Hey @youtube – why’d you take down my video for Shake It? Is it because I’m having fun with @dangershewrote? Male artists always have women shaking ass in videos… why can’t we? Censorship against women needs to end!!! I’ll never stop fighting against this bull%h*t. Stay tuned. pic.twitter.com/nP83krKSMM
— BITCHIMBELLATHORNE (@bellathorne) February 23, 2021
But when YouTube reinstated her music video, the company placed an age-restriction on it, followed by a “shocking restriction,” according to Thorne, who added that this action essentially marks her music video as “explicit,” which limits users from easily accessing the video through online search.
“They’re saying the video is ‘so shocking’ that I’m making out with this girl,” Thorne said. “Can we talk about how ridiculous this is? There’s no nudity in the video. We’re doing a hip-hop routine and making out. This is so explicit to the world that the world can’t see it.”
Throne said the restrictions have since been lifted.
The actress added, however, that she is now worried about the power that big tech has, and wants to see a reform of Section 230 of the 1996 Communications Decency Act, which gives liability protections for Big Tech platforms on the Internet.
“All of Big Tech is guilty,” Thorne said. “They have so much power and they’re also not using their power in the right way. Put your power where it actually makes a difference.”
Thorne said while these social media companies police certain content, they are not being held accountable for dangerous content, such as footage of obscene violence, as well bullying on message boards and in comments sections.

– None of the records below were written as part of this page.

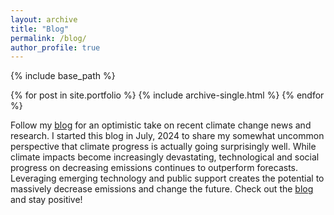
 ```yaml
---
layout: archive
title: "Blog"
permalink: /blog/
author_profile: true
---
```


{% include base_path %}


{% for post in site.portfolio %}
  {% include archive-single.html %}
{% endfor %}

Follow my [blog](https://baldassareclimate.substack.com/) for an optimistic take on recent climate change news and research. 
I started this blog in July, 2024 to share my somewhat uncommon perspective that climate progress is actually going surprisingly well. 
While climate impacts become increasingly devastating, technological and social progress on decreasing emissions continues to outperform forecasts. 
Leveraging emerging technology and public support creates the potential to massively decrease emissions and change the future. 
Check out the [blog](https://baldassareclimate.substack.com/) and stay positive!
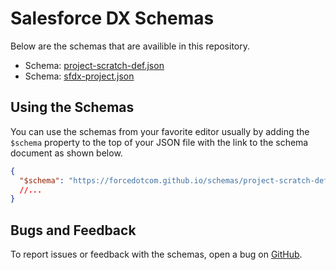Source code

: # Salesforce DX Schemas

Below are the schemas that are availible in this repository.

- Schema: [project-scratch-def.json](https://forcedotcom.github.io/schemas/project-scratch-def.schema.json)
- Schema: [sfdx-project.json](https://forcedotcom.github.io/schemas/sfdx-project.schema.json)

## Using the Schemas

You can use the schemas from your favorite editor usually by adding the `$schema` property to the top of your JSON file with the link to the schema document as shown below.

```json
{
  "$schema": "https://forcedotcom.github.io/schemas/project-scratch-def.schema.json"
  //...
}
```

## Bugs and Feedback

To report issues or feedback with the schemas, open a bug on [GitHub](https://github.com/forcedotcom/schemas/issues).
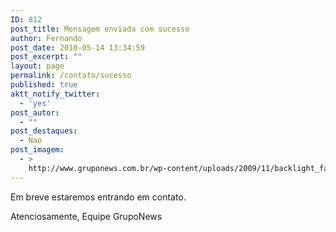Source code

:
 ```yaml
---
ID: 812
post_title: Mensagem enviada com sucesso
author: Fernando
post_date: 2010-05-14 13:34:59
post_excerpt: ""
layout: page
permalink: /contato/sucesso
published: true
aktt_notify_twitter:
  - 'yes'
post_autor:
  - ""
post_destaques:
  - Nao
post_imagem:
  - >
    http://www.gruponews.com.br/wp-content/uploads/2009/11/backlight_faleconosco.jpg
---
```

Em breve estaremos entrando em contato.

Atenciosamente,
Equipe GrupoNews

“There are threads on the Internet featuring people telling someone to ‘go kill yourself.’ You can go on the Internet and find someone’s brain being smashed in,” Throne said. “The Internet is a dark a — place and Big Tech is focusing on the wrong things. You have all of these problems in front of you that they could fix, and they don’t.”

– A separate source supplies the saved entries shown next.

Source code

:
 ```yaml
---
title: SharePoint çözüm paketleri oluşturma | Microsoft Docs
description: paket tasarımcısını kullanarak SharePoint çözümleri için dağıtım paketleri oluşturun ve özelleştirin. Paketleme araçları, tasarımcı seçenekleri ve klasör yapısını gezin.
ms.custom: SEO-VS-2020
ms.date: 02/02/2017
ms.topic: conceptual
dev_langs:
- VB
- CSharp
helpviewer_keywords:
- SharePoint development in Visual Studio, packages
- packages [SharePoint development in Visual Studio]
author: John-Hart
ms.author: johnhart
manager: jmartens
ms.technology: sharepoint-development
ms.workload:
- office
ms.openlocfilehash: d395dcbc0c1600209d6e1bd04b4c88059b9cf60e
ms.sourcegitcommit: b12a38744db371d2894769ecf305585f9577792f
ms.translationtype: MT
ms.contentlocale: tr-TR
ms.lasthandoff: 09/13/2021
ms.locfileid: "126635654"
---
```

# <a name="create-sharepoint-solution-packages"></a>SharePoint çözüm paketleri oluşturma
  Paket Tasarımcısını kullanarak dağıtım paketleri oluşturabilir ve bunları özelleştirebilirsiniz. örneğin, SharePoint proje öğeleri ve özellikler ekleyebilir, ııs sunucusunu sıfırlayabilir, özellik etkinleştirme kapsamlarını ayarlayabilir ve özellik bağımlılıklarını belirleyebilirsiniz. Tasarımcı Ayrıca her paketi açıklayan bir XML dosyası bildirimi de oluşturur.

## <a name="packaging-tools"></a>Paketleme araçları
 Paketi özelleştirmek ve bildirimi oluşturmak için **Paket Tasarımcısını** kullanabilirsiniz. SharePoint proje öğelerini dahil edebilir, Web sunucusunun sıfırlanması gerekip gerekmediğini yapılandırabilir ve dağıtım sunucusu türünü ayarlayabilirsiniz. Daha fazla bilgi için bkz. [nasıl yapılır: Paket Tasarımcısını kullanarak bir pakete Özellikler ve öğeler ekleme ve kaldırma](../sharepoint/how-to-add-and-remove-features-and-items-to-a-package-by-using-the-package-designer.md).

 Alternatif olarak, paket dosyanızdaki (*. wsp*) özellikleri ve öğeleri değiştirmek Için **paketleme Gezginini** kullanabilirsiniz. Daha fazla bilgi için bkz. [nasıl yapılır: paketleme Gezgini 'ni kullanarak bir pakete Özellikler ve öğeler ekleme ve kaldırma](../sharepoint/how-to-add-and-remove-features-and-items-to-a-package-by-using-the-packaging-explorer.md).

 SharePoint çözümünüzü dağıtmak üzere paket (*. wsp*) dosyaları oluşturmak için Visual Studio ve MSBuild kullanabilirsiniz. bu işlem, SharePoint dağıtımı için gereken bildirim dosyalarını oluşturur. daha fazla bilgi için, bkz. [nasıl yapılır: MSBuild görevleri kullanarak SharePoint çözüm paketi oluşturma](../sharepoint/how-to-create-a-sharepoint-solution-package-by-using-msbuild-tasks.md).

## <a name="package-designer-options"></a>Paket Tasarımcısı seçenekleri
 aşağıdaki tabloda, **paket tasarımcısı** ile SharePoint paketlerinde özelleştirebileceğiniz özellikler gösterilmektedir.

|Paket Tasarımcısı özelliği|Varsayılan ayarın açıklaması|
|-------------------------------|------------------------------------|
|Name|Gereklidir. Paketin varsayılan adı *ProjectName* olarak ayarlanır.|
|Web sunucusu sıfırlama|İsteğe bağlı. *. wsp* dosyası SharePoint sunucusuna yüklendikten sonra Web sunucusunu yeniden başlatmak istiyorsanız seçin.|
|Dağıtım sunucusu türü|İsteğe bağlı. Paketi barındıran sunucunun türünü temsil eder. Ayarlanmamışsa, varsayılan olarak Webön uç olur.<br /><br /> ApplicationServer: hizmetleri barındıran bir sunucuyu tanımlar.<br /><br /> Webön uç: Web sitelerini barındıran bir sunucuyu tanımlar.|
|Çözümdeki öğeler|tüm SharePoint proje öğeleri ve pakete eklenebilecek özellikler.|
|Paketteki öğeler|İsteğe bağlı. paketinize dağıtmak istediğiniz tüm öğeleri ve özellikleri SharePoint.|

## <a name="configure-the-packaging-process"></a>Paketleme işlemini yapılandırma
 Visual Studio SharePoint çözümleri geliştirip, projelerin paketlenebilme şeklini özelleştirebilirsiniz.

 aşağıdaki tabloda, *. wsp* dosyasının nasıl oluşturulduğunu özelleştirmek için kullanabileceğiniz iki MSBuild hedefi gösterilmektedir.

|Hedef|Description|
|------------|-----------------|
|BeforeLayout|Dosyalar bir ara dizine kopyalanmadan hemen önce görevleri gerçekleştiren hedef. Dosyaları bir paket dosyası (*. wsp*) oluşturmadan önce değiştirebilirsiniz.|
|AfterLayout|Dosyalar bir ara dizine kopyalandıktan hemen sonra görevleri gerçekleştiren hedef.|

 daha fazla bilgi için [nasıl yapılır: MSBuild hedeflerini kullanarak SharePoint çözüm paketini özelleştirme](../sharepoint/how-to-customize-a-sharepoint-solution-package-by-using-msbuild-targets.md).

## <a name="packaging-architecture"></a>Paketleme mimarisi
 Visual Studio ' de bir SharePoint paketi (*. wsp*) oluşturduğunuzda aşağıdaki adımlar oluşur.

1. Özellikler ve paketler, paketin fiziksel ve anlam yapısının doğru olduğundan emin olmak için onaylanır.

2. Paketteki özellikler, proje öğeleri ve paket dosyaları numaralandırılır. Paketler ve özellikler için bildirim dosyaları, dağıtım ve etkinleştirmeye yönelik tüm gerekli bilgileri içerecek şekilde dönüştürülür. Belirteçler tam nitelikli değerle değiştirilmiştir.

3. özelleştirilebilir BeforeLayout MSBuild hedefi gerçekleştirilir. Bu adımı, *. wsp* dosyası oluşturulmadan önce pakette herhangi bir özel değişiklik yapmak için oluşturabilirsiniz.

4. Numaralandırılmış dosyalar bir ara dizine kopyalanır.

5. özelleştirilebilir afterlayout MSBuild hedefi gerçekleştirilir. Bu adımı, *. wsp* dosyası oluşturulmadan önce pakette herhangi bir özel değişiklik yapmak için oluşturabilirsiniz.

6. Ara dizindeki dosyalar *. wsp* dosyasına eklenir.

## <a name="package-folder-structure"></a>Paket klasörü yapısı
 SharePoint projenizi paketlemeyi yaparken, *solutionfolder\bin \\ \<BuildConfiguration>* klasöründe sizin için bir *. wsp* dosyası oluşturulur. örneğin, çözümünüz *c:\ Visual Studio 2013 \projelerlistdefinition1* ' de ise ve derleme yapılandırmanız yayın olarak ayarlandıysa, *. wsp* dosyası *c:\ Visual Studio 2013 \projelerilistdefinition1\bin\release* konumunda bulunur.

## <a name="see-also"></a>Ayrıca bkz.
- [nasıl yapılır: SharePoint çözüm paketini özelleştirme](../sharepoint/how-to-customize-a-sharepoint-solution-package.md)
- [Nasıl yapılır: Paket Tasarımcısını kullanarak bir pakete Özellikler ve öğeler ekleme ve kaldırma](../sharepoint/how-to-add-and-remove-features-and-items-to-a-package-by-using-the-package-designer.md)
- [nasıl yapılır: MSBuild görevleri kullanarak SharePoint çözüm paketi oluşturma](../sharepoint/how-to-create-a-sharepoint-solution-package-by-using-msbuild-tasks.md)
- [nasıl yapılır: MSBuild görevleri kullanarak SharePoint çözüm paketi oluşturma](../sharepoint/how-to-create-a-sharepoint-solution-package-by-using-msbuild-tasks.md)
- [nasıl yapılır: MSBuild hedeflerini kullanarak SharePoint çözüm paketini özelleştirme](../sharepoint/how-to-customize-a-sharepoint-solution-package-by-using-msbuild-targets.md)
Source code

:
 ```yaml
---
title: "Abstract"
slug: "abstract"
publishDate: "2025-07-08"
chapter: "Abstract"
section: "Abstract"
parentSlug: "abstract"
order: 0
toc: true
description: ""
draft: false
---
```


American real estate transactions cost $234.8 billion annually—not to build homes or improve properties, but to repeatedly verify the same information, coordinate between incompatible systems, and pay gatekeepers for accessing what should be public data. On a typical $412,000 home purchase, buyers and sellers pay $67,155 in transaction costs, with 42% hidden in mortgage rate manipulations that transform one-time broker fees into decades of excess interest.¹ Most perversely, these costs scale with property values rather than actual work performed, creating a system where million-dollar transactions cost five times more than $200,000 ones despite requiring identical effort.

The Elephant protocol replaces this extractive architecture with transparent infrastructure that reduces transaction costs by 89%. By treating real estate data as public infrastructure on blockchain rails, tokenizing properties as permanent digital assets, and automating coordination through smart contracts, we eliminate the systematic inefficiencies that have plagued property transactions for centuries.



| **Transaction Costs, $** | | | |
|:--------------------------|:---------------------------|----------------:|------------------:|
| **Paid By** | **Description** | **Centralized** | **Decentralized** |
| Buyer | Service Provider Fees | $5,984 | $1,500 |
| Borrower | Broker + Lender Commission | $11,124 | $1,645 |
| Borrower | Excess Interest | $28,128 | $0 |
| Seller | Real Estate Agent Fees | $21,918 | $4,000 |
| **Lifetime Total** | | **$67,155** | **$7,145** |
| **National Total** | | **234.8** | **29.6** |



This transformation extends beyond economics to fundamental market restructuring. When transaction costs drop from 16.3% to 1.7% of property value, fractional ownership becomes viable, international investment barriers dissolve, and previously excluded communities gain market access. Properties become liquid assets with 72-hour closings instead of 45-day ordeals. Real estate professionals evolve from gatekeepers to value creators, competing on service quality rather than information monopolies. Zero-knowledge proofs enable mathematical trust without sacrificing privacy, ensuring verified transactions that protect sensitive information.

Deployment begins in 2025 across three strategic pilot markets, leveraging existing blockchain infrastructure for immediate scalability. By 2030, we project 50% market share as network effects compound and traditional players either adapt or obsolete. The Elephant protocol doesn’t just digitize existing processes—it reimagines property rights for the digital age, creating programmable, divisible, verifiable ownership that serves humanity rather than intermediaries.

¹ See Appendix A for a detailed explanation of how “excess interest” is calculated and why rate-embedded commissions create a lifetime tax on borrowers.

“The message that they’re sending is that they are God, and they will decide what you’re going to do,” the actress added. “They’re going to decide your career, they get to decide if your fans see this video or not. They get to decide if they see your art. That is unfair.”
Bella Thorne says that she believes the situation will change if the narrative changes.
“I think it’ll really change the narrative if people get involved. Of course, what my fans did was so helpful. But this is a bigger debate,” Throne said. “What about the millions of kids who have killed themselves after being bullied on your platform publicly for the whole world to see?”
“How come Big Tech isn’t taking a harsh — look at their own standards and putting them directly in focus with how they are hurting communities?” Thorne added. “Where’s the liability?”